▸ Instructions for the task: Only the lines holding the string "both" are needed; copy each of them from the data.

Source texts of formatted documents
((

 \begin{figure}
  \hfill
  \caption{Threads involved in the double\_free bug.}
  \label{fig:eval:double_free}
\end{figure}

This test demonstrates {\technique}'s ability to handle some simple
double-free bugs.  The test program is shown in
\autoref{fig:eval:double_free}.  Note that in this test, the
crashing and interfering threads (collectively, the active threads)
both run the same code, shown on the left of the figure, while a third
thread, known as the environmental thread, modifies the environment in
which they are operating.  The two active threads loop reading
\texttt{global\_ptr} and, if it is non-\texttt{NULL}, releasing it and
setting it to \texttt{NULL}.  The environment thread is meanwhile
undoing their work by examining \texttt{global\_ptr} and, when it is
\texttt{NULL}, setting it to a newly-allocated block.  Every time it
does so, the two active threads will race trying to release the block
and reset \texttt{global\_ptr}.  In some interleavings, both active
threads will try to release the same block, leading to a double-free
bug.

))
((

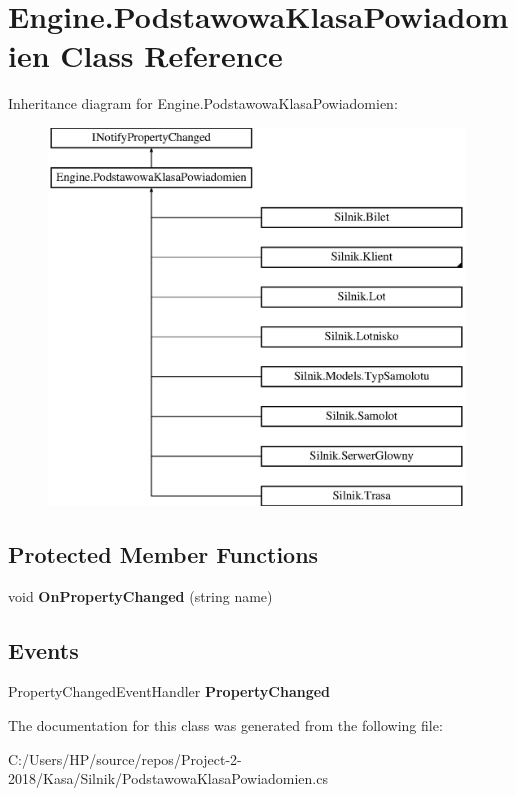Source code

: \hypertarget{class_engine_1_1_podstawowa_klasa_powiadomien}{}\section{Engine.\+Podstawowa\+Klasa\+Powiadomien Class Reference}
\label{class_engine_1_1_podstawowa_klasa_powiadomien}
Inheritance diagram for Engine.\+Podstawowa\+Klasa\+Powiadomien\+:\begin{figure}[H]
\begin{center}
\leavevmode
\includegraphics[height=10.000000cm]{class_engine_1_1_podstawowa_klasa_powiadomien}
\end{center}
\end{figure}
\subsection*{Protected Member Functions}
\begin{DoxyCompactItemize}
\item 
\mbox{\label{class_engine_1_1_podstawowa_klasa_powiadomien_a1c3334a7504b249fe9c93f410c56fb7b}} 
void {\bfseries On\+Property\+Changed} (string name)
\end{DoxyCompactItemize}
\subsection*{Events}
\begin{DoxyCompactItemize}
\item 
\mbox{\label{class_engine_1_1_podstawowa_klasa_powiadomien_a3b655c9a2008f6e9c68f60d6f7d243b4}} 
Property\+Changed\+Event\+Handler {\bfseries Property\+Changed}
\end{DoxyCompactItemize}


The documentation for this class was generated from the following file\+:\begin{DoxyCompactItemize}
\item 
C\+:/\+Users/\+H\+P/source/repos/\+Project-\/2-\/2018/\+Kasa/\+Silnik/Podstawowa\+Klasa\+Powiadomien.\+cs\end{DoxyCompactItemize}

))

▸ Completed task:
both run the same code, shown on the left of the figure, while a third
and reset \texttt{global\_ptr}.  In some interleavings, both active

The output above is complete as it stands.